II- Tebligat Kanununun 35. maddesinin;
a)Birinci ve ikinci fıkralarında, gerçek kişilerle ilgili olarak, muhatabın kendisine veya adresine kanunun gösterdiği usullere göre tebliğ yapılmasından sonra, eğer bu kişi adresini değiştirirse, yenisini hemen tebliği yaptırmış olan kaza merciine bildirmeye mecbur olduğu; adresini değiştiren kişinin yeni adres bildirmemesi ve adres kayıt sisteminde yerleşim yeri adresi de tespit edilemediği takdirde, tebliğ olunacak evrakın bir nüshasının eski adrese ait binanın kapısına asılacağı ve asılma tarihinin tebliğ tarihi sayılacağı hükmüne yer verilmiştir.
b)Dördüncü fıkrasında, tüzel kişi muhataplara daha önce tebligat yapılmamış olsa bile, tüzel kişilerin resmî kayıtlarındaki adreslerinin esas alınacağı ve bu madde hükümlerinin uygulanacağı belirtilmiştir.
Yukarıdaki açıklamalar ışığında somut olaya gelince;
1)Davalılar …, …, …, …, …, …, …, …, …, …, …, …, … ve …’a yapılan gerekçeli karar tebligatlarının, yukarıda açıklanan ilke ve kurallara aykırı olarak TK’nın 10/2. maddesi gözardı edilmek suretiyle, adına daha önceden hiçbir tebligat çıkarılmadan ve yasal şartları oluşmadan ve Mernis adresleri araştırılmadan doğrudan doğruya TK’nin 21/2. maddesine göre yapıldığı ve usulsüz olduğu anlaşıldığından yukarıda belirtilen ilkelere uygun şekilde gerekçeli kararın tebliğinin sağlanması ve kanuni temyiz süresinin beklenilmesi,
2)Davalı … Yapı Taahhüt Turizm San.

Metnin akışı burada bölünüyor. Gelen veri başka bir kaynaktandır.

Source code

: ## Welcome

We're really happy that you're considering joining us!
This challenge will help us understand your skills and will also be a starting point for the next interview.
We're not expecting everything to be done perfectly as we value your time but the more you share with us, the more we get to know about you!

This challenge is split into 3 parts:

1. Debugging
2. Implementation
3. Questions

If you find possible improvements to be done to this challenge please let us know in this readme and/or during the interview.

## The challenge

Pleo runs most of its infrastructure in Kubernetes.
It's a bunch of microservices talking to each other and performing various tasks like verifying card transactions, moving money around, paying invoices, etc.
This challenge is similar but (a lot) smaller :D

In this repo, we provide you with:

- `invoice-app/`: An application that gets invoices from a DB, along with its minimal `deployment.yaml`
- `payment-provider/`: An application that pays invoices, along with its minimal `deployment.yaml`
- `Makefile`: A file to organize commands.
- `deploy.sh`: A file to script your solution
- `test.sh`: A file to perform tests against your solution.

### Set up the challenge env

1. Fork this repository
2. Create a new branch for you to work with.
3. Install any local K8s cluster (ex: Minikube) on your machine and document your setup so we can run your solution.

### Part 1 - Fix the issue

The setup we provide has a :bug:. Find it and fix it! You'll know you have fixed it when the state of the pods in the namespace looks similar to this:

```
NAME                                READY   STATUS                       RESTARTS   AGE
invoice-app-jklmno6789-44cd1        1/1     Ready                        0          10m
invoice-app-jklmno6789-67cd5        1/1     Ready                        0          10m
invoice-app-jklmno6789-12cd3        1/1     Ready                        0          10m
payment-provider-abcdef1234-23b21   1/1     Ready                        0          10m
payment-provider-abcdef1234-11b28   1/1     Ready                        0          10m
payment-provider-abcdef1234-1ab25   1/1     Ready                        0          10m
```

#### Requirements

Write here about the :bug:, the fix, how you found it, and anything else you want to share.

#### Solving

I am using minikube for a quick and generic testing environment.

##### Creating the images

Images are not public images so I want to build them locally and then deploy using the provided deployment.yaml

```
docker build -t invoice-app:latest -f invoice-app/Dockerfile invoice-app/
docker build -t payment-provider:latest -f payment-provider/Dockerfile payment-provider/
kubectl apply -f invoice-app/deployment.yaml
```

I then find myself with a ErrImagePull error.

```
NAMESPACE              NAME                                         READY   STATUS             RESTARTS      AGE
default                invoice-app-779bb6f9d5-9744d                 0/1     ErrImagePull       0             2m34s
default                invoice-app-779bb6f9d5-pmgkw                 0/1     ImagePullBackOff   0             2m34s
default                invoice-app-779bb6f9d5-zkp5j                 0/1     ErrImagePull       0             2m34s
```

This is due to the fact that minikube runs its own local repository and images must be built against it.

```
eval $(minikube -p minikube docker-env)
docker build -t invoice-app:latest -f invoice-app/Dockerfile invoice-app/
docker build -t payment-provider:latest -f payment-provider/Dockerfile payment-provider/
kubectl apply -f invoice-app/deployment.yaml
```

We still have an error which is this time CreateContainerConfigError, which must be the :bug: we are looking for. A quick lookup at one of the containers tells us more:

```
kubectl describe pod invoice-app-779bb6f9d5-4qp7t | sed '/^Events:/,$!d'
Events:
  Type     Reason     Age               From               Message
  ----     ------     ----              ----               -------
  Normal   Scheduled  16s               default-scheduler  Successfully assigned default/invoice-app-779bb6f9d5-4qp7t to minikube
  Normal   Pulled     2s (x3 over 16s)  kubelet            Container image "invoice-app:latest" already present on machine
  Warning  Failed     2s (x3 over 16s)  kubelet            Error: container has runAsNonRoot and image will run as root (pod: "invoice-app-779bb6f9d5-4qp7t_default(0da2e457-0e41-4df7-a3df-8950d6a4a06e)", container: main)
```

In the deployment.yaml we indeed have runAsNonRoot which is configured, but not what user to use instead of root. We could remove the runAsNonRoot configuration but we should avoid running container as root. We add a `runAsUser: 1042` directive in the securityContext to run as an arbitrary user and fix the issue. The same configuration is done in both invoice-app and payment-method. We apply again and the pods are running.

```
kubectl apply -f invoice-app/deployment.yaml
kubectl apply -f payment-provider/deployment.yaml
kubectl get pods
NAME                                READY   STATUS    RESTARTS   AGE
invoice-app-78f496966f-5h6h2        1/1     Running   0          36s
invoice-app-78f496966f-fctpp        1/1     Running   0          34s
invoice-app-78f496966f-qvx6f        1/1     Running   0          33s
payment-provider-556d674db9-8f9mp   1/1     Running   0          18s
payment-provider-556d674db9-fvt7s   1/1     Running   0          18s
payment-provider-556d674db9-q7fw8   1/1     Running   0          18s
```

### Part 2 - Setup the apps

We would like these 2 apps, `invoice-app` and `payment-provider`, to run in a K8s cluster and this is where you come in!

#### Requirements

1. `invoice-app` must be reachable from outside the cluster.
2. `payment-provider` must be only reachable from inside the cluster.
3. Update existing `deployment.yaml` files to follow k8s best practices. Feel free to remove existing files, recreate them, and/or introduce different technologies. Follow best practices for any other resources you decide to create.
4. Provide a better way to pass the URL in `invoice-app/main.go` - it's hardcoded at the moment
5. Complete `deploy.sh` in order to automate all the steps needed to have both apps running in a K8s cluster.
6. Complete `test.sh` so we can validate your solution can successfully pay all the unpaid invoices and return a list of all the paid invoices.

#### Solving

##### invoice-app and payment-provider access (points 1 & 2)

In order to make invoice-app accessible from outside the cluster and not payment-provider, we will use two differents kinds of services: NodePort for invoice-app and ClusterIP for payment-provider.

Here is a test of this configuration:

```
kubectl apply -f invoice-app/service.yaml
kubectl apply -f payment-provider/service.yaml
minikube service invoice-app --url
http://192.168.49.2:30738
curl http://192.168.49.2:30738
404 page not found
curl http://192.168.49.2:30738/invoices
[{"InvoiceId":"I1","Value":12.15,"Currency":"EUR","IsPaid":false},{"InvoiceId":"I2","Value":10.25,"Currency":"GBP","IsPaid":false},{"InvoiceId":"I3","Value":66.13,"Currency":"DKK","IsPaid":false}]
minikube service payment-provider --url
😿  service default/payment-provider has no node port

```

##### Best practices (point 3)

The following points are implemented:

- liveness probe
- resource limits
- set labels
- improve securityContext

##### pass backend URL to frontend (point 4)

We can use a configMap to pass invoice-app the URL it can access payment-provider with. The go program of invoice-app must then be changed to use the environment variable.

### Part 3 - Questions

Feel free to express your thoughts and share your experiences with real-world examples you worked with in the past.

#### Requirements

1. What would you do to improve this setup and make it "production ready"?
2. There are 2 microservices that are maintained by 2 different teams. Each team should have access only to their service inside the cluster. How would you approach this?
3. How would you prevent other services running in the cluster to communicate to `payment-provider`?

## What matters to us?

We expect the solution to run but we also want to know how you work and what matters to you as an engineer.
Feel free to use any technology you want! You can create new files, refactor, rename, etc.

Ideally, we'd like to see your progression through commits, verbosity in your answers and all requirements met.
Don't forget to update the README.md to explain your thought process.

Tic. Ltd. Şti.’ye yapılan gerekçeli karar tebligatının resmî kayıtlarındaki adresi araştırılmaksızın Tebligat Kanunu’nun 35. maddesine göre yapıldığı ve usulsüz olduğu anlaşıldığından yukarıda belirtilen ilkelere uygun şekilde gerekçeli kararın tebliğinin sağlanması ve kanuni temyiz süresinin beklenilmesi,
3)Dava konusu taşınmazın oluştuğu imar planına karşı dava açıldığı belirtildiğinden İstanbul 2. İdare Mahkemesi 2008/652 Esas, İstanbul 1. İdare Mahkemesi 2008/317 Esas, ve 2008/1890 Esas sayılı dosyaların akıbetlerinin ilgili mahkemelerden sorularak imar planının iptal edilip edilmediği ya da devam eden yargılama bulunup bulunmadığının araştırılması ve sonucunun bildirilmesi,
Belirtilen eksiklikler giderildikten sonra temyiz incelemesi yapılmak üzere Dairemize gönderilmesi için dosyanın MAHKEMESİNE İADESİNE, 14/10/2020 tarihinde oy birliği ile karar verildi.